Aujourd'hui, c'est évidemment à Evian la rencontre Chirac/Bush qui va retenir toute l'attention, mais sur le fond des choses, on y a parle depuis hier déjà des dossiers lourds, des dossiers de croissance bien sûr, le déséquilibre structurel grave entre les riches et les pauvres, le Nord, le Sud. Et puis, il y a aussi les OGM, les médicaments, la dette, bref ça fait beaucoup beaucoup de choses. Ce sont d'ailleurs autant de dossiers auxquels vous êtes, vous-même, confronté durant vos très très nombreux voyages dans les pays émergeants. Par exemple vous rentrez d'Afrique, F. Loos, la semaine dernière en fin de semaine, et il a notamment été question précisément de l'accès de ce pays aux médicaments.
- "Oui c'est vrai, je rentre du Mali et j'ai rencontré les responsables de la santé et aussi des centres de soins pour le Sida. C'est très intéressant de vous citer les chiffres parce qu'il y a au Mali environ 130 000 personnes réputées ayant le Sida. Aujourd'hui, 600 sont soignées, 600 ont des médicaments. J'étais dans un centre de soins qui en soigne à Bamako 213, c'est-à-dire qu'ils donnent, ils vendent des médicaments à un certain prix, il y en a 213 qui peuvent payer. Dans tout le pays il y en a 600. Ils ont une liste d'attente de 4500. Et alors évidemment, comment faire pour traiter 213 et ne pas traiter 4500 qui sont dans la même situation ? Vous imaginez les drames humains que ça représente, la situation difficile. Ils sont admirables, ils sont formidables les gens qui font ça, mais on voit bien qu'il faut arriver à passer au-dessus."

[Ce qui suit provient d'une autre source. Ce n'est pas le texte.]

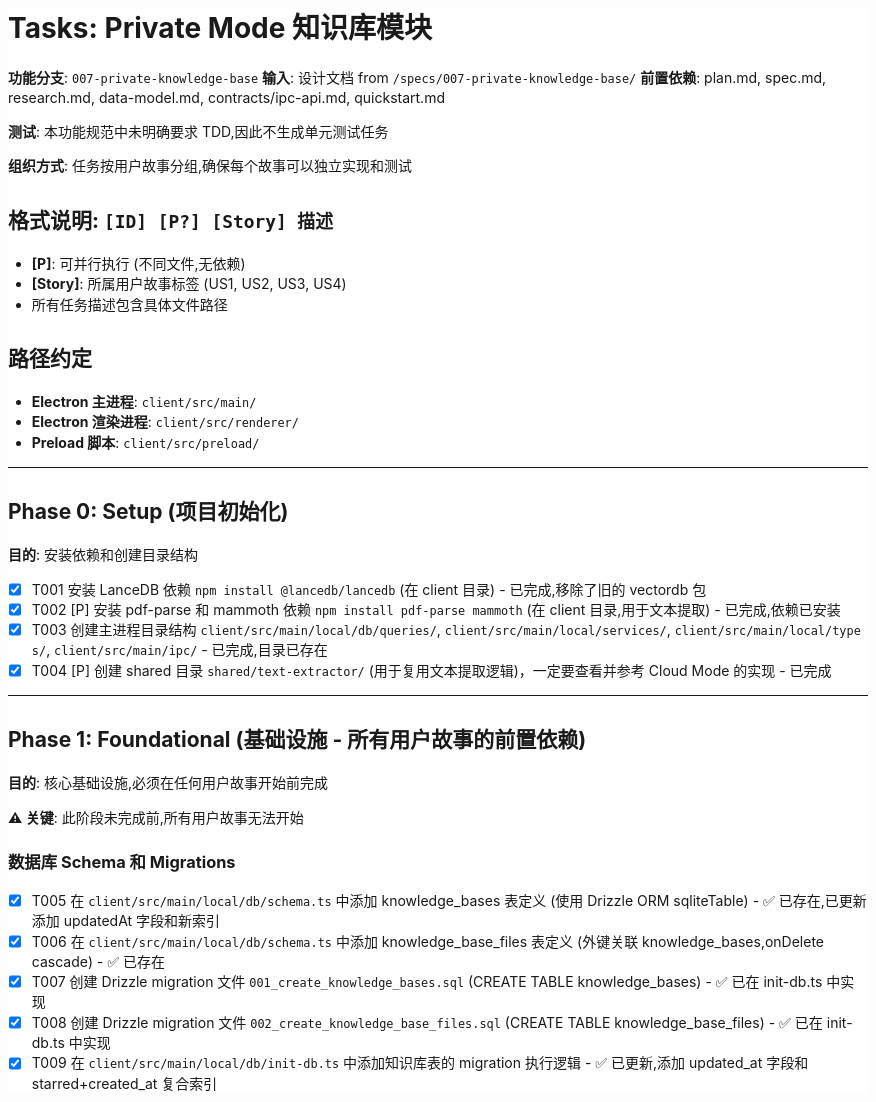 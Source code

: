 # Tasks: Private Mode 知识库模块

**功能分支**: `007-private-knowledge-base`
**输入**: 设计文档 from `/specs/007-private-knowledge-base/`
**前置依赖**: plan.md, spec.md, research.md, data-model.md, contracts/ipc-api.md, quickstart.md

**测试**: 本功能规范中未明确要求 TDD,因此不生成单元测试任务

**组织方式**: 任务按用户故事分组,确保每个故事可以独立实现和测试

## 格式说明: `[ID] [P?] [Story] 描述`

- **[P]**: 可并行执行 (不同文件,无依赖)
- **[Story]**: 所属用户故事标签 (US1, US2, US3, US4)
- 所有任务描述包含具体文件路径

## 路径约定

- **Electron 主进程**: `client/src/main/`
- **Electron 渲染进程**: `client/src/renderer/`
- **Preload 脚本**: `client/src/preload/`

---

## Phase 0: Setup (项目初始化)

**目的**: 安装依赖和创建目录结构

- [x] T001 安装 LanceDB 依赖 `npm install @lancedb/lancedb` (在 client 目录) - 已完成,移除了旧的 vectordb 包
- [x] T002 [P] 安装 pdf-parse 和 mammoth 依赖 `npm install pdf-parse mammoth` (在 client 目录,用于文本提取) - 已完成,依赖已安装
- [x] T003 创建主进程目录结构 `client/src/main/local/db/queries/`, `client/src/main/local/services/`, `client/src/main/local/types/`, `client/src/main/ipc/` - 已完成,目录已存在
- [x] T004 [P] 创建 shared 目录 `shared/text-extractor/` (用于复用文本提取逻辑)，一定要查看并参考 Cloud Mode 的实现 - 已完成

---

## Phase 1: Foundational (基础设施 - 所有用户故事的前置依赖)

**目的**: 核心基础设施,必须在任何用户故事开始前完成

**⚠️ 关键**: 此阶段未完成前,所有用户故事无法开始

### 数据库 Schema 和 Migrations

- [x] T005 在 `client/src/main/local/db/schema.ts` 中添加 knowledge_bases 表定义 (使用 Drizzle ORM sqliteTable) - ✅ 已存在,已更新添加 updatedAt 字段和新索引
- [x] T006 在 `client/src/main/local/db/schema.ts` 中添加 knowledge_base_files 表定义 (外键关联 knowledge_bases,onDelete cascade) - ✅ 已存在
- [x] T007 创建 Drizzle migration 文件 `001_create_knowledge_bases.sql` (CREATE TABLE knowledge_bases) - ✅ 已在 init-db.ts 中实现
- [x] T008 创建 Drizzle migration 文件 `002_create_knowledge_base_files.sql` (CREATE TABLE knowledge_base_files) - ✅ 已在 init-db.ts 中实现
- [x] T009 在 `client/src/main/local/db/init-db.ts` 中添加知识库表的 migration 执行逻辑 - ✅ 已更新,添加 updated_at 字段和 starred+created_at 复合索引
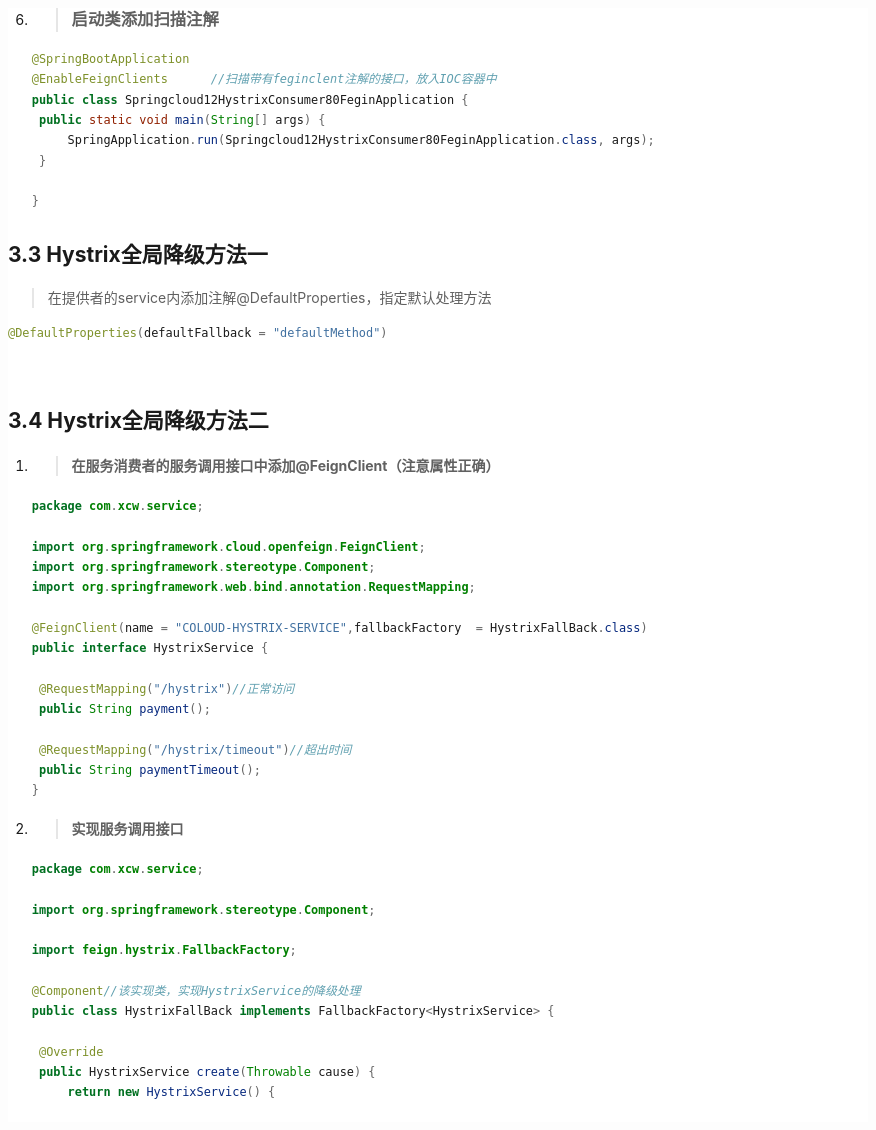 6. > ### 启动类添加扫描注解

   ```java
   @SpringBootApplication
   @EnableFeignClients 		//扫描带有feginclent注解的接口，放入IOC容器中
   public class Springcloud12HystrixConsumer80FeginApplication {
   	public static void main(String[] args) {
   		SpringApplication.run(Springcloud12HystrixConsumer80FeginApplication.class, args);
   	}
   
   }
   ```



## 3.3 Hystrix全局降级方法一



> 在提供者的service内添加注解@DefaultProperties，指定默认处理方法

```java
@DefaultProperties(defaultFallback = "defaultMethod")
```



​	

## 3.4 Hystrix全局降级方法二



1. > #### 在服务消费者的服务调用接口中添加@FeignClient（注意属性正确）

   ```java
   package com.xcw.service;
   
   import org.springframework.cloud.openfeign.FeignClient;
   import org.springframework.stereotype.Component;
   import org.springframework.web.bind.annotation.RequestMapping;
   
   @FeignClient(name = "COLOUD-HYSTRIX-SERVICE",fallbackFactory  = HystrixFallBack.class)
   public interface HystrixService {
   	
   	@RequestMapping("/hystrix")//正常访问
   	public String payment();
   	
   	@RequestMapping("/hystrix/timeout")//超出时间
   	public String paymentTimeout();
   }
   
   ```

   

2. > #### 实现服务调用接口

   ```java
   package com.xcw.service;
   
   import org.springframework.stereotype.Component;
   
   import feign.hystrix.FallbackFactory;
   
   @Component//该实现类，实现HystrixService的降级处理
   public class HystrixFallBack implements FallbackFactory<HystrixService> {
   
   	@Override
   	public HystrixService create(Throwable cause) {
   		return new HystrixService() {
   			
   ```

Comment passer au-dessus, F. Loos, précisément ?
- "Ils ont une demande d'aide au Fonds mondial contre le Sida, de 30 millions de dollars, que nous appuyons, et évidemment pour que ces 30 millions de dollars aient le maximum d'effets, il faut que le prix du médicament auquel ils l'achètent, eux, soit le plus bas possible. Donc, il faut à la fois obtenir des laboratoires pharmaceutiques les rabais les plus importants pour ces situations humanitaires, et il faut l'argent suffisant pour pouvoir traiter les cas qu'ils connaissent."
On se souvient évidemment tous du sommet de Johannesburg, les difficultés qui sont apparues pour convaincre précisément une grande partie de l'industrie pharmaceutique mondiale à coopérer.
- "Moi, je suis optimiste là-dessus parce que les accords de l'OMC, même s'ils n'ont pas été pris, impliquent que les pays émergeants puissent produire des médicaments hors brevets. Aujourd'hui, tout le monde n'est pas d'accord sur ça mais dans la pratique ça se fait. Ceci a eu comme effet que le prix de vente de ces médicaments est de l'ordre de 10 à 20 % de ce qu'il est chez nous et donc devient plus abordable et évidemment la condition c'est qu'il n'y ait pas de réexportation parallèle vers nos pays. Nous avons pris une directive européenne, l'Europe a pris une directive européenne pas plus tard que la semaine dernière, rendant les sanctions très très lourdes en cas de réexportation parallèle. Parce que c'est de la contrebande, c'est pire que de la contrebande de cigarettes, parce que non seulement ça rapporte très gros, mais en plus ça prive les gens qui pourraient avoir ces médicaments de les avoir, puisqu'ils repartent au moment où ils arrivent en Afrique."
Bien entendu. Alors, évidemment d'un côté baisser le prix des médicaments autant que faire ce peut, et de l'autre, il va de soi, aussi, qu'il faut aider concrètement ces pays. G. Bush a annoncé déjà qu'il serait prêt par principe à débloquer 15 milliards de dollars d'aides sur cinq ans pour la lutte contre le Sida et J. Chirac lui a dit hier " banco ", bien entendu.
- "Ecoutez, tant mieux."
Les pays du Sud n'ont pas malheureusement que des problèmes de médicaments, ils ont aussi des problèmes de dettes, c'est même un sujet récurrent, souvenez-vous, on en parlait déjà au sommet historique de Cancún en 82. Alors comment aider ces pays nécessiteux qui ne peuvent pas acquitter leurs factures ? Est-ce qu'il faut effacer purement et simplement l'ardoise, comme le demandent par exemple les alter mondialistes ?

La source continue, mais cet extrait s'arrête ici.